Data for this exercise:

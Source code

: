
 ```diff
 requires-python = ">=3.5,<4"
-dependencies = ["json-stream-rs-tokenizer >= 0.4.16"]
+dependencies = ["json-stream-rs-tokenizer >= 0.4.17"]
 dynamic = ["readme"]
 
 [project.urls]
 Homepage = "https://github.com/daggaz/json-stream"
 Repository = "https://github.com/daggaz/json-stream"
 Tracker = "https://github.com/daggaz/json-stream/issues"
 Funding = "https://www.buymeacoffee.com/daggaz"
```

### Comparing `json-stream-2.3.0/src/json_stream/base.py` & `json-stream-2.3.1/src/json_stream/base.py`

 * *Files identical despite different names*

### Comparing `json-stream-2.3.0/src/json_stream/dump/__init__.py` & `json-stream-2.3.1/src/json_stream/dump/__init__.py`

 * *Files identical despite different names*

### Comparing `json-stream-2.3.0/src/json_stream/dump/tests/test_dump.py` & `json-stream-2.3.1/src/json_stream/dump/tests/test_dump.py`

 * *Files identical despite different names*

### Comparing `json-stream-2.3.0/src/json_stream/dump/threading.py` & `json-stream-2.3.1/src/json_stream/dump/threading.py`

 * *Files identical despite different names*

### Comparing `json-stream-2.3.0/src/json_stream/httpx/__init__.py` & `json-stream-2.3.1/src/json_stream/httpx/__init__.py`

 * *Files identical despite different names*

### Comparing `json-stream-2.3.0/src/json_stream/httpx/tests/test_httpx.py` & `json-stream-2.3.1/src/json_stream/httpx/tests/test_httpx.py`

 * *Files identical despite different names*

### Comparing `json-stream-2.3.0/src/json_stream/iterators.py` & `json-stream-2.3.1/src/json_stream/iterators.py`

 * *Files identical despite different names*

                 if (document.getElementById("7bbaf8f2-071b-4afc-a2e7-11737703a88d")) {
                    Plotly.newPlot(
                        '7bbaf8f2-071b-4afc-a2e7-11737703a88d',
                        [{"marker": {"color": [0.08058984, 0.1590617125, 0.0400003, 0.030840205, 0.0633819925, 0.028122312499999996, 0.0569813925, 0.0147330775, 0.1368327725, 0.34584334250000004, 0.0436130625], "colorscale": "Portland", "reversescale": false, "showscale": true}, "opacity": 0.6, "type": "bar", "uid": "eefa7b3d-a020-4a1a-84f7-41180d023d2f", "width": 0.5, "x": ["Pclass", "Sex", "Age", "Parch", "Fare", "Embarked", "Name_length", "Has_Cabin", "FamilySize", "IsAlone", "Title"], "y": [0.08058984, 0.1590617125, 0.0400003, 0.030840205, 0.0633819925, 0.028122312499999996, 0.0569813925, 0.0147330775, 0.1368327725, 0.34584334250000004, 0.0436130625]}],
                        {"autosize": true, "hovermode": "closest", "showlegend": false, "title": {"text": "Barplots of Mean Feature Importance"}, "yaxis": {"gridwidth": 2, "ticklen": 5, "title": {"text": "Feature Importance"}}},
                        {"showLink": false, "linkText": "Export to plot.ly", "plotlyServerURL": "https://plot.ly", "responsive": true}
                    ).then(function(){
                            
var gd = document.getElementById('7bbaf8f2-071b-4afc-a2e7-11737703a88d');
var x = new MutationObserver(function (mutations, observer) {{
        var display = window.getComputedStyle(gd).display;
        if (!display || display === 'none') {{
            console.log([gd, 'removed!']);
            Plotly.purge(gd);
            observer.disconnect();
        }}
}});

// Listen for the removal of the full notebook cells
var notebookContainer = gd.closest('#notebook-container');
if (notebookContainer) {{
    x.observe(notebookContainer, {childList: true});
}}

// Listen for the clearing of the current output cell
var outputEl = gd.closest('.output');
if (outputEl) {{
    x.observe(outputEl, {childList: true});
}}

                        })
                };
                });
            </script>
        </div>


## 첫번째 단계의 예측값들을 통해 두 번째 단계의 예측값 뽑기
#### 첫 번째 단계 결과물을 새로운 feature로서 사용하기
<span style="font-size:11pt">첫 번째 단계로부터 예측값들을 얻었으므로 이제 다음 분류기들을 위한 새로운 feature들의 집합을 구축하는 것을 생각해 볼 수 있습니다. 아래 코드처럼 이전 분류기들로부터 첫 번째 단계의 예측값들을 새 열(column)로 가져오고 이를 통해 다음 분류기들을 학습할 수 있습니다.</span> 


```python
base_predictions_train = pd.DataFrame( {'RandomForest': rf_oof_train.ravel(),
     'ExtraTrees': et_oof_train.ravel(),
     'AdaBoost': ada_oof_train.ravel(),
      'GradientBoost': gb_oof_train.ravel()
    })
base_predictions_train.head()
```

Your goal: Transcribe all of the material exactly as it appears.

Your response:
Source code

:
 ```diff
 requires-python = ">=3.5,<4"
-dependencies = ["json-stream-rs-tokenizer >= 0.4.16"]
+dependencies = ["json-stream-rs-tokenizer >= 0.4.17"]
 dynamic = ["readme"]
 
 [project.urls]
 Homepage = "https://github.com/daggaz/json-stream"
 Repository = "https://github.com/daggaz/json-stream"
 Tracker = "https://github.com/daggaz/json-stream/issues"
 Funding = "https://www.buymeacoffee.com/daggaz"
```

### Comparing `json-stream-2.3.0/src/json_stream/base.py` & `json-stream-2.3.1/src/json_stream/base.py`

 * *Files identical despite different names*

### Comparing `json-stream-2.3.0/src/json_stream/dump/__init__.py` & `json-stream-2.3.1/src/json_stream/dump/__init__.py`

 * *Files identical despite different names*

### Comparing `json-stream-2.3.0/src/json_stream/dump/tests/test_dump.py` & `json-stream-2.3.1/src/json_stream/dump/tests/test_dump.py`

 * *Files identical despite different names*

### Comparing `json-stream-2.3.0/src/json_stream/dump/threading.py` & `json-stream-2.3.1/src/json_stream/dump/threading.py`

 * *Files identical despite different names*

### Comparing `json-stream-2.3.0/src/json_stream/httpx/__init__.py` & `json-stream-2.3.1/src/json_stream/httpx/__init__.py`

 * *Files identical despite different names*

### Comparing `json-stream-2.3.0/src/json_stream/httpx/tests/test_httpx.py` & `json-stream-2.3.1/src/json_stream/httpx/tests/test_httpx.py`

 * *Files identical despite different names*

### Comparing `json-stream-2.3.0/src/json_stream/iterators.py` & `json-stream-2.3.1/src/json_stream/iterators.py`

 * *Files identical despite different names*

                 if (document.getElementById("7bbaf8f2-071b-4afc-a2e7-11737703a88d")) {
                    Plotly.newPlot(
                        '7bbaf8f2-071b-4afc-a2e7-11737703a88d',
                        [{"marker": {"color": [0.08058984, 0.1590617125, 0.0400003, 0.030840205, 0.0633819925, 0.028122312499999996, 0.0569813925, 0.0147330775, 0.1368327725, 0.34584334250000004, 0.0436130625], "colorscale": "Portland", "reversescale": false, "showscale": true}, "opacity": 0.6, "type": "bar", "uid": "eefa7b3d-a020-4a1a-84f7-41180d023d2f", "width": 0.5, "x": ["Pclass", "Sex", "Age", "Parch", "Fare", "Embarked", "Name_length", "Has_Cabin", "FamilySize", "IsAlone", "Title"], "y": [0.08058984, 0.1590617125, 0.0400003, 0.030840205, 0.0633819925, 0.028122312499999996, 0.0569813925, 0.0147330775, 0.1368327725, 0.34584334250000004, 0.0436130625]}],
                        {"autosize": true, "hovermode": "closest", "showlegend": false, "title": {"text": "Barplots of Mean Feature Importance"}, "yaxis": {"gridwidth": 2, "ticklen": 5, "title": {"text": "Feature Importance"}}},
                        {"showLink": false, "linkText": "Export to plot.ly", "plotlyServerURL": "https://plot.ly", "responsive": true}
                    ).then(function(){
                            
var gd = document.getElementById('7bbaf8f2-071b-4afc-a2e7-11737703a88d');
var x = new MutationObserver(function (mutations, observer) {{
        var display = window.getComputedStyle(gd).display;
        if (!display || display === 'none') {{
            console.log([gd, 'removed!']);
            Plotly.purge(gd);
            observer.disconnect();
        }}
}});

// Listen for the removal of the full notebook cells
var notebookContainer = gd.closest('#notebook-container');
if (notebookContainer) {{
    x.observe(notebookContainer, {childList: true});
}}

// Listen for the clearing of the current output cell
var outputEl = gd.closest('.output');
if (outputEl) {{
    x.observe(outputEl, {childList: true});
}}

                        })
                };
                });
            </script>
        </div>


## 첫번째 단계의 예측값들을 통해 두 번째 단계의 예측값 뽑기
#### 첫 번째 단계 결과물을 새로운 feature로서 사용하기
<span style="font-size:11pt">첫 번째 단계로부터 예측값들을 얻었으므로 이제 다음 분류기들을 위한 새로운 feature들의 집합을 구축하는 것을 생각해 볼 수 있습니다. 아래 코드처럼 이전 분류기들로부터 첫 번째 단계의 예측값들을 새 열(column)로 가져오고 이를 통해 다음 분류기들을 학습할 수 있습니다.</span> 


```python
base_predictions_train = pd.DataFrame( {'RandomForest': rf_oof_train.ravel(),
     'ExtraTrees': et_oof_train.ravel(),
     'AdaBoost': ada_oof_train.ravel(),
      'GradientBoost': gb_oof_train.ravel()
    })
base_predictions_train.head()
```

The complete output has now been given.